[Saved data entries]
== Segment start ==
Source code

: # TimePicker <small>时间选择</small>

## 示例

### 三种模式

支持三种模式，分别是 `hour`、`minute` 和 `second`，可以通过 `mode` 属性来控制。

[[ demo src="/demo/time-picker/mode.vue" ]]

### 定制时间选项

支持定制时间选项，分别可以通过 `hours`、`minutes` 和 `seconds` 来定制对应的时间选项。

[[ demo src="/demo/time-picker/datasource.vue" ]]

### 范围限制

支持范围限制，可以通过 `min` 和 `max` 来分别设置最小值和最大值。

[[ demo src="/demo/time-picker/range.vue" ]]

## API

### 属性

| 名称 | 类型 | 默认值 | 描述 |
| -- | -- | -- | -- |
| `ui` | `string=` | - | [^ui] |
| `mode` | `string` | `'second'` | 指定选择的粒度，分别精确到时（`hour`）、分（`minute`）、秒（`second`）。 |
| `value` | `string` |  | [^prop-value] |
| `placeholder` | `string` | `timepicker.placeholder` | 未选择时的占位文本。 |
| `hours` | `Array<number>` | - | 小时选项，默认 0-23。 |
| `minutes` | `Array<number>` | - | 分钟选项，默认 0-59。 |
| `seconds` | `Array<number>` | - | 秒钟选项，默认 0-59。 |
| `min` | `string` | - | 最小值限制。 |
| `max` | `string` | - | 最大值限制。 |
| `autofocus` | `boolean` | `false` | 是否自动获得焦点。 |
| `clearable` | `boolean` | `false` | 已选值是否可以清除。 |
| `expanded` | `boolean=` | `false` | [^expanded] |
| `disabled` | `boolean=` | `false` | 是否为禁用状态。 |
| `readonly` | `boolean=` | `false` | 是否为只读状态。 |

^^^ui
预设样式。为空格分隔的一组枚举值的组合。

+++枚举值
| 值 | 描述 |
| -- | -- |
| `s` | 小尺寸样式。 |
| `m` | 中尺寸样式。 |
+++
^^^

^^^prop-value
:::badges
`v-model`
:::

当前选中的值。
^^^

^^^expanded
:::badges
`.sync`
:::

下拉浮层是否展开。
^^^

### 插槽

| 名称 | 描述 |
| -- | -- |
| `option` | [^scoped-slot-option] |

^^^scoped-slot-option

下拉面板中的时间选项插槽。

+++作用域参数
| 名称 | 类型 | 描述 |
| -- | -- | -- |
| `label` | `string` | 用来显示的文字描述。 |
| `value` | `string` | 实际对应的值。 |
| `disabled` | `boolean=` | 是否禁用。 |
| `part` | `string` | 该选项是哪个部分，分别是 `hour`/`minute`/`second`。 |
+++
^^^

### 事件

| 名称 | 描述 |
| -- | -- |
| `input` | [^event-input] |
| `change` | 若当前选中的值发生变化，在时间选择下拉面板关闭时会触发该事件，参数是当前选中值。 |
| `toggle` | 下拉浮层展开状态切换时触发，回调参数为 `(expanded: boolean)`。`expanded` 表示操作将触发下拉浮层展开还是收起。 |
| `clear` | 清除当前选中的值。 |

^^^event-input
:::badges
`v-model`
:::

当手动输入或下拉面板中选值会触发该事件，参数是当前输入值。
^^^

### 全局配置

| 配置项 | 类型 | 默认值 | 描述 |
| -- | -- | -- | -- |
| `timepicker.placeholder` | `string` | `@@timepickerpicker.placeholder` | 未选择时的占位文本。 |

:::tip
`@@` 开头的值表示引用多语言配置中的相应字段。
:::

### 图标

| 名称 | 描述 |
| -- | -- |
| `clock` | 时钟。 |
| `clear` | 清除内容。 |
== Segment end ==
◆ **The task**: Copy out every line in the records where the word "Array" is found.

◆ **Solution below**:
| `hours` | `Array<number>` | - | 小时选项，默认 0-23。 |
| `minutes` | `Array<number>` | - | 分钟选项，默认 0-59。 |
| `seconds` | `Array<number>` | - | 秒钟选项，默认 0-59。 |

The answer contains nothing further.